The impact of businesses moving to digital-only forms payment options is not evenly felt. Opponents of cash-free businesses argue that historically marginalized groups, such as Black, Indigenous, people of color (BIPOC), those with disabilities, undocumented immigrants and older people are more likely to rely on cash for all of their weekly purchases as they have less access to banking. Nearly 6 million Americans were considered unbanked in 2021 and almost 19 million more are underbanked. With economic stressors like recessions and pandemics, the number of Americans who have access to stable banking decreases further as more rely on nonbank transactions and credit. Additionally, the geographic dispersion of unbanked Americans is uneven across states: in New Mexico, 7% of households do not have a checking account compared to around 1% in Utah.

Several state and local government policymakers have taken a business regulation approach to the issue by proposing laws and ordinances requiring most in-person retail businesses to accept cash payments. In Massachusetts, New Jersey and Rhode Island, lawmakers were successful in passing such bills. Other solutions available to state lawmakers focus on making digital payments and banking more accessible instead of restricting allowed business practices. Innovative policies include increasing bank card use among those who are least likely to be fully banked, like people experiencing homelessness, older people, formerly incarcerated populations and undocumented immigrants. By allowing users of electronic benefit transfer cards, like those issued for SNAP, to add cash to their cards and use them regularly in the retail market, policymakers can integrate traditionally cash-reliant communities into the digital economy.

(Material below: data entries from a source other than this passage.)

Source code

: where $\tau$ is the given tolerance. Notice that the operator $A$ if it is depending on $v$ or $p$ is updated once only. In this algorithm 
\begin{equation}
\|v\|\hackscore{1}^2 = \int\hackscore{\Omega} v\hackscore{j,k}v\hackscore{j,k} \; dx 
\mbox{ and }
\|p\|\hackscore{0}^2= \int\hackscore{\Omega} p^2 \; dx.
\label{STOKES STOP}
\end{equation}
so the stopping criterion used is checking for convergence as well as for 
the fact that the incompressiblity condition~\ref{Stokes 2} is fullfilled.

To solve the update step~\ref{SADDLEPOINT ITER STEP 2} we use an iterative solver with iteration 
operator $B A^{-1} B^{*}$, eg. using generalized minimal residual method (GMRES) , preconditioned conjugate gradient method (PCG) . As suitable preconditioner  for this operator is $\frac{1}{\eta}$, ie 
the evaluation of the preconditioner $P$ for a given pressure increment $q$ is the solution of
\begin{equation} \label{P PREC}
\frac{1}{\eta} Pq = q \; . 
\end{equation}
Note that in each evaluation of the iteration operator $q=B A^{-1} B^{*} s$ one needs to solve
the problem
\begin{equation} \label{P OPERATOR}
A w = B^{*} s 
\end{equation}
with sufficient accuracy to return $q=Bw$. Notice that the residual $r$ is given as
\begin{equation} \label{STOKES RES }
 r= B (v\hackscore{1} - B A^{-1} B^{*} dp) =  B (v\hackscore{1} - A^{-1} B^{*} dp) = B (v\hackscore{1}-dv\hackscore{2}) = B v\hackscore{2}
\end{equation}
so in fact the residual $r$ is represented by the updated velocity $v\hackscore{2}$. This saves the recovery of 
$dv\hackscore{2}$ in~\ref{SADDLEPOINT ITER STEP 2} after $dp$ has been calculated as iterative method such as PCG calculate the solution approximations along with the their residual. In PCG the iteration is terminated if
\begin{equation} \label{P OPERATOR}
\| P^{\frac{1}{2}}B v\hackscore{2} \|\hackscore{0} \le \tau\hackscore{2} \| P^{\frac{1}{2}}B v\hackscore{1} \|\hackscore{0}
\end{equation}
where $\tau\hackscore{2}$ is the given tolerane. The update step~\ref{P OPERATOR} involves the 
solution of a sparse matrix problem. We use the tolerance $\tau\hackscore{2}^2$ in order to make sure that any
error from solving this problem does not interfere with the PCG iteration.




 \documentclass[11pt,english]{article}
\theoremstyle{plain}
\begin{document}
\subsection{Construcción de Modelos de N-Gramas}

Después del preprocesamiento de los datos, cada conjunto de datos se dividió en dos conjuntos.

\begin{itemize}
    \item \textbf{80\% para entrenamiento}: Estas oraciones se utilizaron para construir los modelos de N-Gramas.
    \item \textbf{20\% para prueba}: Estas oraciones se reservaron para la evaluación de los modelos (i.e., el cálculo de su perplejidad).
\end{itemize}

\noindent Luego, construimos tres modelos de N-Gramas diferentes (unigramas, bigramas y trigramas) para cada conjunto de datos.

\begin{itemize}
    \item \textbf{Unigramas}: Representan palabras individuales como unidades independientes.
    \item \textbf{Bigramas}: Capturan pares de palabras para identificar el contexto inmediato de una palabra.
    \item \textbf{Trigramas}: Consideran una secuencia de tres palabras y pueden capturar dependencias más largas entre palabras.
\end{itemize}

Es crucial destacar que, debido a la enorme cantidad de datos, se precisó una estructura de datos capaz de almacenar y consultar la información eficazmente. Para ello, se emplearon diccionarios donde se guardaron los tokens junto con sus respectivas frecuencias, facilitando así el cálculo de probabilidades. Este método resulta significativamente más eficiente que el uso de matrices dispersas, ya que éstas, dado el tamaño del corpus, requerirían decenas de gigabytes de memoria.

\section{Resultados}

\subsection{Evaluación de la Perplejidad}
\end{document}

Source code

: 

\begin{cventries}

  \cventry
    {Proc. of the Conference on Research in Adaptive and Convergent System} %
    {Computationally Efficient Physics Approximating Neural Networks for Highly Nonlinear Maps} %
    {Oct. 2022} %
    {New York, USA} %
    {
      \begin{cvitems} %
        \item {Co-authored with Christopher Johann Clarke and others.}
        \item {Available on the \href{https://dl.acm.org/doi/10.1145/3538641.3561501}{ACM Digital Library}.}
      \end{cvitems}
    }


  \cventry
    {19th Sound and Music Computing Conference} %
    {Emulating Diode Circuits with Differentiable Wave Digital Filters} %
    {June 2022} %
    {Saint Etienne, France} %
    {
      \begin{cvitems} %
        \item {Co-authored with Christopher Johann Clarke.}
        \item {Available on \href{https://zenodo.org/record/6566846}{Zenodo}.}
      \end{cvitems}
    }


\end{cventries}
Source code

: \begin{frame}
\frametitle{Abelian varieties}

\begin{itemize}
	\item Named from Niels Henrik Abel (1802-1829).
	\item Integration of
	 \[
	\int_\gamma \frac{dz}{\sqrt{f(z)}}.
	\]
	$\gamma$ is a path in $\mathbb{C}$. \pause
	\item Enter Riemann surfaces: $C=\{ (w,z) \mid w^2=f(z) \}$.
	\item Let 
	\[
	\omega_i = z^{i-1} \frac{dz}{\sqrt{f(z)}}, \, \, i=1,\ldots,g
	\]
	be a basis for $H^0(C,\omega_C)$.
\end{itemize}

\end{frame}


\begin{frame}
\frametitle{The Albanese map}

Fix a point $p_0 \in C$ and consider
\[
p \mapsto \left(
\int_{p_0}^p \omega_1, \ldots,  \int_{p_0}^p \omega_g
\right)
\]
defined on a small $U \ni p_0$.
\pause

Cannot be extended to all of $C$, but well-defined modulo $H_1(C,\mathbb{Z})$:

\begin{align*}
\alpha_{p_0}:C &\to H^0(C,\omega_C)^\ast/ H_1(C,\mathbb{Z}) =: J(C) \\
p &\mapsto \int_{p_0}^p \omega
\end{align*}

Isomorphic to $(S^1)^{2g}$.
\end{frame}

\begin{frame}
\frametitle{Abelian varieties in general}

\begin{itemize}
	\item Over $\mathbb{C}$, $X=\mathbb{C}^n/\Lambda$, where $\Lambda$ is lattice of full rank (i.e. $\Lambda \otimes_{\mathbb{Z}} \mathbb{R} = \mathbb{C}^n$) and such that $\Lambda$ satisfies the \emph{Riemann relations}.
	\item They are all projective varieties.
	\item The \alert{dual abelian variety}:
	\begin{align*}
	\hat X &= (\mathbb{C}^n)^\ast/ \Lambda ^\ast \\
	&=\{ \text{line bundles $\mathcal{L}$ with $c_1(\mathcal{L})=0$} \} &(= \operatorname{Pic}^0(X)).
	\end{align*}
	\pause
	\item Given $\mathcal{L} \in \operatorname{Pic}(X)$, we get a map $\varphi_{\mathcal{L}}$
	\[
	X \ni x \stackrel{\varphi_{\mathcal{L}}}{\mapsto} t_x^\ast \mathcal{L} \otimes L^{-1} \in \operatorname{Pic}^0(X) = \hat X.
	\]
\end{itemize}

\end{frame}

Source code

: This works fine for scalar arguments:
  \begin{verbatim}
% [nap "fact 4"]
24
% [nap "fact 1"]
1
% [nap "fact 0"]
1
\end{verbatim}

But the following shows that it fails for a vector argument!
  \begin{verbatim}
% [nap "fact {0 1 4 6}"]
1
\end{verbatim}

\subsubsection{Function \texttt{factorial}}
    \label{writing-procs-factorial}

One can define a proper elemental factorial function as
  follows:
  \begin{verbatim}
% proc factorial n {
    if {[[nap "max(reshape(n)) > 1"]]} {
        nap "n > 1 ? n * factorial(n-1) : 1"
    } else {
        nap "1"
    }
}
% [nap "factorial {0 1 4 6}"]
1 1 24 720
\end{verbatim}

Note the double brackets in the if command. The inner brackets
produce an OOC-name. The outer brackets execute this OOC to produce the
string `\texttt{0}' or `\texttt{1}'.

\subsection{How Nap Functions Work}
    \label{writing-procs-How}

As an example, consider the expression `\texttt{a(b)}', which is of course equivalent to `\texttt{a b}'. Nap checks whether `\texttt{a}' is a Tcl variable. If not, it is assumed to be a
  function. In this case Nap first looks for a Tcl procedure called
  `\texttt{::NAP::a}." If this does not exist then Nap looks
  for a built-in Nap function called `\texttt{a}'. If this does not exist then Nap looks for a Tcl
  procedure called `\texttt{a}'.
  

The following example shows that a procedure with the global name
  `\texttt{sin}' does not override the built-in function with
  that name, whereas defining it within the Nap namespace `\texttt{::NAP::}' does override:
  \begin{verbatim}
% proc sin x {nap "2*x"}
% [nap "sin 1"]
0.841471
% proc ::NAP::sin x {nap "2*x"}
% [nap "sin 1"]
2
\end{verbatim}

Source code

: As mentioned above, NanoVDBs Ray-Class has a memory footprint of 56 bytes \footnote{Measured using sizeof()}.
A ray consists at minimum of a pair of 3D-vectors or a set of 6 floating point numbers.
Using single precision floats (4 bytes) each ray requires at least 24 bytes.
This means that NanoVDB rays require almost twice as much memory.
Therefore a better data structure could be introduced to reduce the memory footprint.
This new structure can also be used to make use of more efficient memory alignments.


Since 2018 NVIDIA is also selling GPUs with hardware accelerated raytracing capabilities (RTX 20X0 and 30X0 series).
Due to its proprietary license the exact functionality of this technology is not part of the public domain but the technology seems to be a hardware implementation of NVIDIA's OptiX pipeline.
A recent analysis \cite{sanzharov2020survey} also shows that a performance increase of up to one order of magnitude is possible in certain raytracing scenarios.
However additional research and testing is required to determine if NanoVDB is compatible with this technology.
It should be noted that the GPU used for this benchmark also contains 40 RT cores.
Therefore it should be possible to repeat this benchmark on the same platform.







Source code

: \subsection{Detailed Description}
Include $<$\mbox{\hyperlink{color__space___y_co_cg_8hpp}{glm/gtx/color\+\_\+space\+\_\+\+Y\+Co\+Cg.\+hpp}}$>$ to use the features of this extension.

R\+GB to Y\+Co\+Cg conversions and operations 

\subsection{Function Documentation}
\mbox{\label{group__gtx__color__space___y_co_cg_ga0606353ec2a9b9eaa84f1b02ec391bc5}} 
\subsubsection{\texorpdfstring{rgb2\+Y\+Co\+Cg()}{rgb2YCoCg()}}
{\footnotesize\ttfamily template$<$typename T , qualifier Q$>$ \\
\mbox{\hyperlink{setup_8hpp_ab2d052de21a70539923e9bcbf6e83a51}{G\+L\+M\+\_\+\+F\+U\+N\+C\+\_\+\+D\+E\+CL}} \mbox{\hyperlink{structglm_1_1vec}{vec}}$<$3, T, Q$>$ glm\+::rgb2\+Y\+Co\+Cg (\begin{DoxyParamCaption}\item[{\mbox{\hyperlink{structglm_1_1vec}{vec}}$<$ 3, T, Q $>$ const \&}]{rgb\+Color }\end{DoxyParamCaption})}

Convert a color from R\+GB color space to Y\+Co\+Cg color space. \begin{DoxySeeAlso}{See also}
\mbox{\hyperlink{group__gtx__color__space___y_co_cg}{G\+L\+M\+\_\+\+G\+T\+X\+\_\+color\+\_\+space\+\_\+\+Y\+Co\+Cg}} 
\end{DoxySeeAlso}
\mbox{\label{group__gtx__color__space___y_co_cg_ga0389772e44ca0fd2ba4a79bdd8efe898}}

Some states have addressed both business practices and accessibility of digitally managed payment options. In New York, state lawmakers recently passed a bill to address bank overdraft fees that can prevent low-income residents from accessing stable banking. Additionally, the city of New York bans retail outlets from refusing to accept cash payments and operates IDNYC, a photo ID program that allows residents to qualify for government financial services and apply for a bank account without a driver’s license.

The pivotal economic circumstances surrounding the COVID-19 pandemic offer a unique opportunity for policymakers to evaluate the future of the American economy and implement necessary rules and changes. As motivations for businesses and consumers to go cashless grow in an increasingly digital economy, it is essential that policymakers actively consider how to ensure fairness in the future of retail transactions. Cash as a universal currency offers payment options for disenfranchised populations but can also burden small businesses, and it is the role of state policymakers to balance these priorities by encouraging equitable progress in digital banking infrastructure and consumer involvement in the banking process.